#### [Stored data entries]
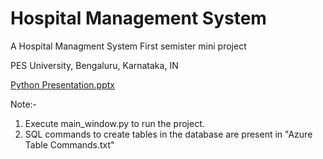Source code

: # Hospital Management System
 A Hospital Managment System 
 First semister mini project
 
 PES University, Bengaluru, Karnataka, IN

[Python Presentation.pptx](https://github.com/anonymous0905/HMS_1ST_YEAR_PROJECT/files/7944217/Python.Presentation.pptx)


Note:-
1) Execute main_window.py to run the project.
2) SQL commands to create tables in the database are present in "Azure Table Commands.txt"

#### [Action item]
Take the entries above and restate them word for word, minus their images.

#### [Response box]
Source code

: # Hospital Management System
 A Hospital Managment System 
 First semister mini project
 
 PES University, Bengaluru, Karnataka, IN

[Python Presentation.pptx](https://github.com/anonymous0905/HMS_1ST_YEAR_PROJECT/files/7944217/Python.Presentation.pptx)


Note:-
1) Execute main_window.py to run the project.
2) SQL commands to create tables in the database are present in "Azure Table Commands.txt"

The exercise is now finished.